◆ What is needed:
All of the records should be given again exactly as they appear.

◆ The data:

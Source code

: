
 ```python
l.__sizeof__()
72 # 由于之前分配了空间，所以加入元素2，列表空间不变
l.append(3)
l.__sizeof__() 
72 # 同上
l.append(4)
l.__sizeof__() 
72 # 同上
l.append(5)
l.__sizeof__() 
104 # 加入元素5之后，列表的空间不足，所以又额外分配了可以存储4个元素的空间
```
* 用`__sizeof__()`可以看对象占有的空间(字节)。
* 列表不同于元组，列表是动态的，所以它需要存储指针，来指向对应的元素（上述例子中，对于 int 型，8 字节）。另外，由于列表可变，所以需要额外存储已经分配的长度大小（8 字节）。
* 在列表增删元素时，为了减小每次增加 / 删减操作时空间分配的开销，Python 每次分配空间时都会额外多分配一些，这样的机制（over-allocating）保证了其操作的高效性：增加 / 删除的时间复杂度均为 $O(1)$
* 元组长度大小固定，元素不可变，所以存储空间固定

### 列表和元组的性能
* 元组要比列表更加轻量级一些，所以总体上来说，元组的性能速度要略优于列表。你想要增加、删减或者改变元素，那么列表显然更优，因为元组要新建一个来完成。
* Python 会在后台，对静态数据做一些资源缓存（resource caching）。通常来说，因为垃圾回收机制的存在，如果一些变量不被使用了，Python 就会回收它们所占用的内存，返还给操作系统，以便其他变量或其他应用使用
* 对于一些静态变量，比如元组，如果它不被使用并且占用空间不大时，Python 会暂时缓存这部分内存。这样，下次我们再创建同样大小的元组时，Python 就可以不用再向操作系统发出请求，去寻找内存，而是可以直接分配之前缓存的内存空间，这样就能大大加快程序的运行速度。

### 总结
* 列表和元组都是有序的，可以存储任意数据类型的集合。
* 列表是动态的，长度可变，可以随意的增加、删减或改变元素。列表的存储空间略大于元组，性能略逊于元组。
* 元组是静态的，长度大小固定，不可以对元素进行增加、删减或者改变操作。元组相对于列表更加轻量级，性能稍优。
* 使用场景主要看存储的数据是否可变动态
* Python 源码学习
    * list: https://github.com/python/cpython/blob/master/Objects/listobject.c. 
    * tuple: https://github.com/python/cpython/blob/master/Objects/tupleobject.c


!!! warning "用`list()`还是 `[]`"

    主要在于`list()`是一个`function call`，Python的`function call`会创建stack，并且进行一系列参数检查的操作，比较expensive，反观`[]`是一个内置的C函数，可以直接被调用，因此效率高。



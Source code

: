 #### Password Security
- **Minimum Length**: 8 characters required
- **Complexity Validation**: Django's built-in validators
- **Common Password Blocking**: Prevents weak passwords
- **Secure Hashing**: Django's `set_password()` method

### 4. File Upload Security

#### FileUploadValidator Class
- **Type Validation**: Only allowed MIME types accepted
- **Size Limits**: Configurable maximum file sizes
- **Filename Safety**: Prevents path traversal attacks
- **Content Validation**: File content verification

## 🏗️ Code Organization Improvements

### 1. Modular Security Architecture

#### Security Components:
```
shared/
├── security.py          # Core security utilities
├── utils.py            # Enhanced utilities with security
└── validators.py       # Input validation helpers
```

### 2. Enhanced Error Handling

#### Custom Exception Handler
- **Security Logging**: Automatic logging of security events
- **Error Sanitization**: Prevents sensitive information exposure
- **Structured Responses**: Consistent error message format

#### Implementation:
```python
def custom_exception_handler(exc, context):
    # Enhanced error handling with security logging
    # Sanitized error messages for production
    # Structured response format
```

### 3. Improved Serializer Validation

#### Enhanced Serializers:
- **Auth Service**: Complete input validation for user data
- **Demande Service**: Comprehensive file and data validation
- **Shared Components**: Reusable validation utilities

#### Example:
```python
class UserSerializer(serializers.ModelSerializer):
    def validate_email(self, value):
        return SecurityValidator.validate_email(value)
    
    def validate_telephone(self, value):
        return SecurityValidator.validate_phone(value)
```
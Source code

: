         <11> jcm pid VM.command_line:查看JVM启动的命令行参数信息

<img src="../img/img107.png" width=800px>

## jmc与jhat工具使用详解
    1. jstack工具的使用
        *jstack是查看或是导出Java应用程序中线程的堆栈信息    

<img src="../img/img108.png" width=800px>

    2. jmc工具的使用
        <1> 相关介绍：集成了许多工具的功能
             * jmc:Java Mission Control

◆ Solution to this task:
Source code

:
 ```python
l.__sizeof__()
72 # 由于之前分配了空间，所以加入元素2，列表空间不变
l.append(3)
l.__sizeof__() 
72 # 同上
l.append(4)
l.__sizeof__() 
72 # 同上
l.append(5)
l.__sizeof__() 
104 # 加入元素5之后，列表的空间不足，所以又额外分配了可以存储4个元素的空间
```
* 用`__sizeof__()`可以看对象占有的空间(字节)。
* 列表不同于元组，列表是动态的，所以它需要存储指针，来指向对应的元素（上述例子中，对于 int 型，8 字节）。另外，由于列表可变，所以需要额外存储已经分配的长度大小（8 字节）。
* 在列表增删元素时，为了减小每次增加 / 删减操作时空间分配的开销，Python 每次分配空间时都会额外多分配一些，这样的机制（over-allocating）保证了其操作的高效性：增加 / 删除的时间复杂度均为 $O(1)$
* 元组长度大小固定，元素不可变，所以存储空间固定

### 列表和元组的性能
* 元组要比列表更加轻量级一些，所以总体上来说，元组的性能速度要略优于列表。你想要增加、删减或者改变元素，那么列表显然更优，因为元组要新建一个来完成。
* Python 会在后台，对静态数据做一些资源缓存（resource caching）。通常来说，因为垃圾回收机制的存在，如果一些变量不被使用了，Python 就会回收它们所占用的内存，返还给操作系统，以便其他变量或其他应用使用
* 对于一些静态变量，比如元组，如果它不被使用并且占用空间不大时，Python 会暂时缓存这部分内存。这样，下次我们再创建同样大小的元组时，Python 就可以不用再向操作系统发出请求，去寻找内存，而是可以直接分配之前缓存的内存空间，这样就能大大加快程序的运行速度。

### 总结
* 列表和元组都是有序的，可以存储任意数据类型的集合。
* 列表是动态的，长度可变，可以随意的增加、删减或改变元素。列表的存储空间略大于元组，性能略逊于元组。
* 元组是静态的，长度大小固定，不可以对元素进行增加、删减或者改变操作。元组相对于列表更加轻量级，性能稍优。
* 使用场景主要看存储的数据是否可变动态
* Python 源码学习
    * list: https://github.com/python/cpython/blob/master/Objects/listobject.c. 
    * tuple: https://github.com/python/cpython/blob/master/Objects/tupleobject.c


!!! warning "用`list()`还是 `[]`"

    主要在于`list()`是一个`function call`，Python的`function call`会创建stack，并且进行一系列参数检查的操作，比较expensive，反观`[]`是一个内置的C函数，可以直接被调用，因此效率高。



Source code

: #### Password Security
- **Minimum Length**: 8 characters required
- **Complexity Validation**: Django's built-in validators
- **Common Password Blocking**: Prevents weak passwords
- **Secure Hashing**: Django's `set_password()` method

### 4. File Upload Security

#### FileUploadValidator Class
- **Type Validation**: Only allowed MIME types accepted
- **Size Limits**: Configurable maximum file sizes
- **Filename Safety**: Prevents path traversal attacks
- **Content Validation**: File content verification

## 🏗️ Code Organization Improvements

### 1. Modular Security Architecture

#### Security Components:
```
shared/
├── security.py          # Core security utilities
├── utils.py            # Enhanced utilities with security
└── validators.py       # Input validation helpers
```

### 2. Enhanced Error Handling

#### Custom Exception Handler
- **Security Logging**: Automatic logging of security events
- **Error Sanitization**: Prevents sensitive information exposure
- **Structured Responses**: Consistent error message format

#### Implementation:
```python
def custom_exception_handler(exc, context):
    # Enhanced error handling with security logging
    # Sanitized error messages for production
    # Structured response format
```

### 3. Improved Serializer Validation

#### Enhanced Serializers:
- **Auth Service**: Complete input validation for user data
- **Demande Service**: Comprehensive file and data validation
- **Shared Components**: Reusable validation utilities

#### Example:
```python
class UserSerializer(serializers.ModelSerializer):
    def validate_email(self, value):
        return SecurityValidator.validate_email(value)
    
    def validate_telephone(self, value):
        return SecurityValidator.validate_phone(value)
```
Source code

:         <11> jcm pid VM.command_line:查看JVM启动的命令行参数信息

<img src="../img/img107.png" width=800px>

## jmc与jhat工具使用详解
    1. jstack工具的使用
        *jstack是查看或是导出Java应用程序中线程的堆栈信息    

<img src="../img/img108.png" width=800px>

    2. jmc工具的使用
        <1> 相关介绍：集成了许多工具的功能
             * jmc:Java Mission Control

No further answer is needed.